The Magazine has always been more than just a pretty edifice, too. It’s mathematically complex. Writes Colonial Williamsburg architectural historian Marcus Whiffen in The Public Buildings of Williamsburg: “Walls and roof are of exactly the same height and the total height from the ground to the apex of the roof is equal to the diagonal of a square constructed on the diameter.”
Those same interesting traits could also be a liability—in the form of flying debris—in the event of an accident. The Powder Magazine in Charleston, South Carolina, built around the same time as Williamsburg’s, eschewed looks for practicality. If the contents ever blew up, Charleston’s magazine was designed to implode and fall in on itself rather than hurling its walls and roof outward.
One last notable quirk of Williamsburg’s Magazine was its location. “Often powder magazines were placed on a city’s outskirts, where the population density was much lower, just in case,” says Potts. Not Williamsburg’s. Standing on Market Square, the Magazine was right in the middle of town.
Oddly enough, that central position proved to be the Magazine’s savior. Powder magazines removed from the population were quick to become victims of time and nature once they outlived their usefulness. Williamsburg residents, however, weren’t about to let a structure so strong, not to mention an eight-sided eye-catcher, go to ruin, even after the guns of revolution fell silent and Virginia’s capital moved to Richmond. The old Magazine was, after all, in the middle of the city, convenient to everyone and everything.
That’s why the Magazine’s post-revolution renaissance was so vibrant. A shopkeeper peddled wares there after the United States achieved independence and when he left, Baptist parishioners heard the word of God delivered by Reverend Servant Jones. For two years the Magazine was a dance school and also saw brief use as an arsenal once more during the Civil War. Even horses enjoyed the Magazine’s shelter when it served as a livery stable.
When the animals left, the Magazine assumed a calling that has carried through the decades. A group of citizens began an effort to preserve the noble, old tower as a tribute to the American history that took place there. By the 1890s, the Magazine was a museum displaying artifacts from America’s revolutionary past, a harbinger of the restoration of 18th century Williamsburg four decades later.

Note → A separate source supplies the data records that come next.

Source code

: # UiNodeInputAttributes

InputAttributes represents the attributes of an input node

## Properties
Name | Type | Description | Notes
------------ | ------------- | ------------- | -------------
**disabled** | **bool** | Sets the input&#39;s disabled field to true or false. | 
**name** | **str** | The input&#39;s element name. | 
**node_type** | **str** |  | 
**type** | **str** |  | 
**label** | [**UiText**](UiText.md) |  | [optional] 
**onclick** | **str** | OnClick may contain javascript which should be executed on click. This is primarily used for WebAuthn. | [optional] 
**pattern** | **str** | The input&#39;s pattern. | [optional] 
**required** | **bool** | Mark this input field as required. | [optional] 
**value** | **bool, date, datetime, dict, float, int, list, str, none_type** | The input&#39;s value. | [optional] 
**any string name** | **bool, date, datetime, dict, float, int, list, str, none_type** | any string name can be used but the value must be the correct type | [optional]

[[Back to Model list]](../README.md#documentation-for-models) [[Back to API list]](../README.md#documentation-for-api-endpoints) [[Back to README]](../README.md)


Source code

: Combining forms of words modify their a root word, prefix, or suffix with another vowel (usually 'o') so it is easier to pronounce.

GUEST BLOGGER: BEN SWENSON
Ben Swenson lives in Williamsburg, Virginia with his wife and two sons. His writing career has led him to all sorts of odd corners of the world: he has jumped out of a perfectly good airplane, wrestled crab pots on a Chesapeake Bay work boat and taken a helicopter ride through a twisting river gorge. Odds are good you will find him outside with them somewhere when he is not chasing or telling stories.
Jim Dodson says
I just visited Williamsburg and thought maybe the shape of the magazine was to deflect shots taken at it from all angles since a square building would be easier to penetrate and blow up the gunpowder. Also the second outer wall would slow down a perpendicular hit from going through the inner wall. Also the outer wall kept people out from stealing and shooting their neighbors in a heated moment.